Breakfast
Oatmeal/Quick Oats
- Just as easy as making cereal, pour some oats into a bowl, add in some water or milk of choosing (soy, almond, fat-free, skim), and pop into the microwave. Once ready, you can add in your own healthy toppings, such as fruit and/or cinnamon (serving amount, cook time, and amount of water/milk may vary according to microwave cooking instructions provided on oatmeal/quick oats package).
Lunch/Dinner/Snacks
Sweet Potatoes
- Rinse a sweet potato under some water, pierce throughout with a fork, and pop in the microwave for 3.5 - 5 minutes. For sweet mashed potatoes, cut down the middle and mash until tender. Sprinkle on some cinnamon for a metabolism boost and enjoy!
- Cut the spaghetti squash in half with a good cutting knife (this can be a bit tough, so do so carefully). Microwave each half separately for about 5 minutes. Coming out of the microwave, the squash will be pretty hot, so it let cool for a bit. When you're able to do so without burning yourself, remove the seeds and then scrape through the squash with a fork (the scraping will produce stringy pieces that resemble spaghetti), moving the contents into a bowl . Garnish with spices, olive oil, or sauce of your liking. A whole squash provides you with a heaping amount, so you can store the leftovers in the fridge and eat throughout the week!
- Pour store-bought soup into a bowl and microwave with a paper towel placed over the top (this is important, otherwise the soup may explode all over the microwave... at least that's been my experience) for a few minutes or until hot. For a dose of satiating healthy fat and protein, add in some avocado, and to keep the sodium content down, opt for low-sodium soup varieties.
- You can find pre-cooked brown rice and quinoa in packages (like this and this) or in bowls (like this and this). Follow cooking instructions on package for microwave cook times.
- Your reason to ditch the Ramen: they're 20 calories or less per serving, depending on the variety (0 calories per serving for standard shirataki noodles, 20 calories per serving for tofu shirataki noodles). They may lack flavor, but pour on your sauce and spices of choosing, pair with a side of veggies, and you've got yourself a meal! Prepare according to cooking instructions provided on package. (If you're in need of a delicious recipe for these noodles, check out my recent post on Peanut-Sauce Shiratake Noodles!)
- Take a whole-wheat tortilla, spread a few drops of water around it, and microwave for 20 seconds or until soft. For the fill, heat some microwaveable brown rice/quinoa and canned black beans (or any type of bean you desire) in the microwave for a few minutes in a microwave-safe bowl. Garnish with low-fat or fat-free shredded cheese and any veggies of your liking.
- You can find this protein-packed snack in the frozen foods section of the grocery store. Follow cooking instructions on package for microwave cook times.
- You'll also find these in the frozen foods section, but you can find fresher varieties in the produce section as well. Follow cooking instructions on package for microwave cook times.
- Pre-packaged microwaveable popcorn bags are coated with harmful chemicals, known as PFCs. You're likely to find additional chemicals in the popcorn's artificial flavoring as well, along with trans fats and high amounts of sodium (for more information on the downfalls of pre-packaged microwaveable popcorn, click the link here). Popcorn can still make for a great healthy snack when you nuke the kernels yourself in a paper bag (for popping instructions, click the link here).
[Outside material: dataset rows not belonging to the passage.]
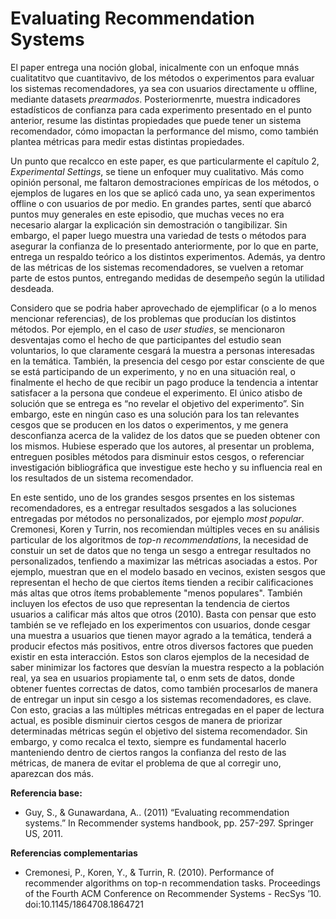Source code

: # Evaluating Recommendation Systems

El paper entrega una noción global, inicalmente con un enfoque mnás cualitatitvo que cuantitavivo, de los métodos o experimentos para evaluar los sistemas recomendadores, ya sea con usuarios directamente u offline, mediante datasets *prearmados*. Posteriormenrte, muestra indicadores estadísticos de confianza para cada experimento presentado en el punto anterior, resume las distintas propiedades que puede tener un sistema recomendador, cómo imopactan la performance del mismo, como también plantea métricas para medir estas distintas propiedades.

Un punto que recalcco en este paper, es que particularmente el capítulo 2, *Experimental Settings*, se tiene un enfoquer muy cualitativo. Más como opinión personal, me faltaron demostraciones empíricas de los métodos, o ejemplos de lugares en los que se aplicó cada uno, ya sean experimentos offline o con usuarios de por medio. En grandes partes, sentí que abarcó puntos muy generales en este episodio, que muchas veces no era necesario alargar la explicación sin demostración o tangibilizar. Sin embargo, el paper luego muestra una variedad de tests o métodos para asegurar la confianza de lo presentado anteriormente, por lo que en parte, entrega un respaldo teórico a los distintos experimentos. Además, ya dentro de las métricas de los sistemas recomendadores, se vuelven a retomar parte de estos puntos, entregando medidas de desempeño según la utilidad desdeada.

Considero que se podria haber aprovechado de ejemplificar (o a lo menos mencionar referencias), de los problemas que producían los distintos métodos. Por ejemplo, en el caso de *user studies*, se mencionaron desventajas como el hecho de que participantes del estudio sean voluntarios, lo que claramente cesgará la muestra a personas interesadas en la temática. También, la presencia del cesgo por estar consciente de que se está participando de un experimento, y no en una situación real, o finalmente el hecho de que recibir un pago produce la tendencia a intentar satisfacer a la persona que condeue el experimento. El único atisbo de solución que se entrega es “no revelar el objetivo del experimento”. Sin embargo, este en ningún caso es una solución para los tan relevantes cesgos que se producen en los datos o experimentos, y me genera desconfianza acerca de la validez de los datos que se pueden obtener con los mismos. Hubiese esperado que los autores, al presentar un problema, entreguen posibles métodos para disminuir estos cesgos, o referenciar investigación bibliográfica que investigue este hecho y su influencia real en los resultados de un sistema recomendador.

En este sentido, uno de los grandes sesgos prsentes en los sistemas recomendadores, es a entregar resultados sesgados a las soluciones entregadas por métodos no personalizados, por ejemplo *most popular*. Cremonesi, Koren y Turrin, nos recomiendan múltiples veces en su análisis particular de los algoritmos de *top-n recommendations*, la necesidad de constuir un set de datos que no tenga un sesgo a entregar resultados no personalizados, tenfiendo a maximizar las métricas asociadas a estos. Por ejemplo, muestran que en el modelo basado en vecinos, existen sesgos que representan el hecho de que ciertos ítems tienden a recibir calificaciones más altas que otros ítems probablemente "menos populares". También incluyen los efectos de uso que representan la tendencia de ciertos usuarios a calificar más altos que otros (2010). Basta con pensar que esto también se ve reflejado en los experimentos con usuarios, donde cesgar una muestra a usuarios que tienen mayor agrado a la temática, tenderá a producir efectos más positivos, entre otros diversos factores que pueden existir en esta interacción.
Estos son claros ejemplos de la necesidad de saber minimizar los factores que desvían la muestra respecto a la población real, ya sea en usuarios propiamente tal, o enm sets de datos, donde obtener fuentes correctas de datos, como también procesarlos de manera de entregar un input sin cesgo a los sistemas recomendadores, es clave. Con esto, gracias a las múltiples métricas entregadas en el paper de lectura actual, es posible disminuir ciertos cesgos de manera de priorizar determinadas métricas según el objetivo del sistema recomendador. Sin embargo, y como recalca el texto, siempre es fundamental hacerlo manteniendo dentro de ciertos rangos la confianza del resto de las métricas, de manera de evitar el problema de que al corregir uno, aparezcan dos más.

**Referencia base:** 
- Guy, S., & Gunawardana, A.. (2011) “Evaluating recommendation systems.” In Recommender systems handbook, pp. 257-297. Springer US, 2011.

**Referencias complementarias**
- Cremonesi, P., Koren, Y., & Turrin, R. (2010). Performance of recommender algorithms on top-n recommendation tasks. Proceedings of the Fourth ACM Conference on Recommender Systems - RecSys  ’10. doi:10.1145/1864708.1864721

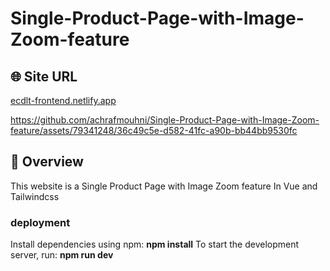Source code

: # Single-Product-Page-with-Image-Zoom-feature

## 🌐 Site URL
[ecdlt-frontend.netlify.app
](https://ecdlt-frontend.netlify.app)

https://github.com/achrafmouhni/Single-Product-Page-with-Image-Zoom-feature/assets/79341248/36c49c5e-d582-41fc-a90b-bb44bb9530fc



## 🎁 Overview
This website is a Single Product Page with Image Zoom feature In Vue and Tailwindcss

### deployment 
Install dependencies using npm: **npm install**
To start the development server, run: **npm run dev**

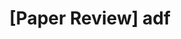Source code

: ---
layout: single
author_profile: true
sidebar:
  nav: "main"
title:  "[Paper Review] adf"
categories:
    - graphical
use_math: true
---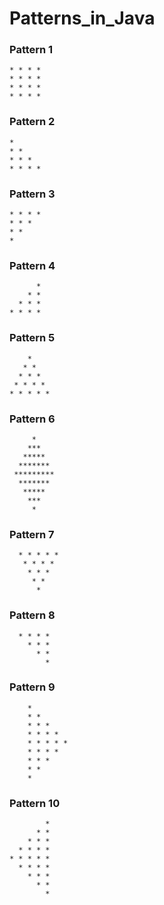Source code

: # Patterns_in_Java

### Pattern 1
    * * * *
    * * * *
    * * * *
    * * * *
    
### Pattern 2
    *
    * *
    * * * 
    * * * *
    
### Pattern 3
    * * * *
    * * *
    * *
    *
    
### Pattern 4
          *
        * *
      * * *
    * * * *
    
 ### Pattern 5
        * 
       * * 
      * * * 
     * * * * 
    * * * * *
    
 ### Pattern 6
         *
        ***
       *****
      *******
     *********
      *******
       *****
        ***
         *
        
 ### Pattern 7
      * * * * * 
       * * * * 
        * * * 
         * * 
          * 
          
 ### Pattern 8
      * * * *
        * * *
          * *
            *
  ### Pattern 9
        * 
        * * 
        * * * 
        * * * * 
        * * * * * 
        * * * * 
        * * * 
        * * 
        * 
  
 ### Pattern 10
       
            *
          * *
        * * *
      * * * *
    * * * * *
      * * * *
        * * *
          * *
            *
 
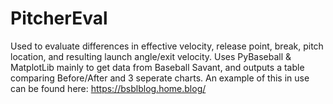 # PitcherEval
Used to evaluate differences in effective velocity, release point, break, pitch location, and resulting launch angle/exit velocity.
Uses PyBaseball & MatplotLib mainly to get data from Baseball Savant, and outputs a table comparing Before/After and 3 seperate charts.
An example of this in use can be found here: https://bsblblog.home.blog/
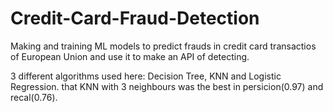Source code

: # Credit-Card-Fraud-Detection
Making and training ML models to predict frauds in credit card transactios of European Union and use it to make an API of detecting.

3 different algorithms used here: Decision Tree, KNN and Logistic Regression. that KNN with 3 neighbours was the best in persicion(0.97) and recal(0.76).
For flavoring ideas, check out this link for a diverse array of recommendations!
Dessert
Chocolate Nut Bark
Single-Serving Peanut Butter Banana Cake
Cherries with Ricotta and Toasted Almonds
Single-Serving Chocolate Mug Cake
Additional microwave-friendly recipes:
One-Minute Clean Blueberry Muffin
Single-Serving Pumpkin Quinoa Flake Microwave Muffin
Microwave Potato Chips
Ginger Salmon
And don't forget about all of those no-cooking required snacks and meals out there! With no appliances, you can easily whip up an open-faced peanut butter-banana sandwich on a slice of whole-wheat or multi-grain bread, a salad, fresh guacamole (mash an avocado in a bowl and mix in any garnishes), greek yogurt parfaits made with fruit and/or sugar-free granola, and frozen banana "ice-cream" (all of the recipes I've come across call for a food processor or blender, but you can always mash up the banana yourself, mix in cocoa powder and/or peanut butter, and top with with unsweetened shredded coconut, nuts, or dark-chcolate chips)!
Additional cook-free recipes:
Breakfast Cookie Dough
Tuna and Chickpea Salad with Pesto
Creamy Avocado and White Bean Wrap (you can sub the sharp cheddar out for a low-fat/fat-free cheese to take the fat content down)
Caprese Salad Pita Pockets
Cinnamon-Vanilla Chia Seed Pudding
With all of the healthy microwave-friendly options out there, there's no need to stock up on Easy Mac and frozen breakfast burritos. When meal time rolls around, forget the junk food and try out one of the healthy options above!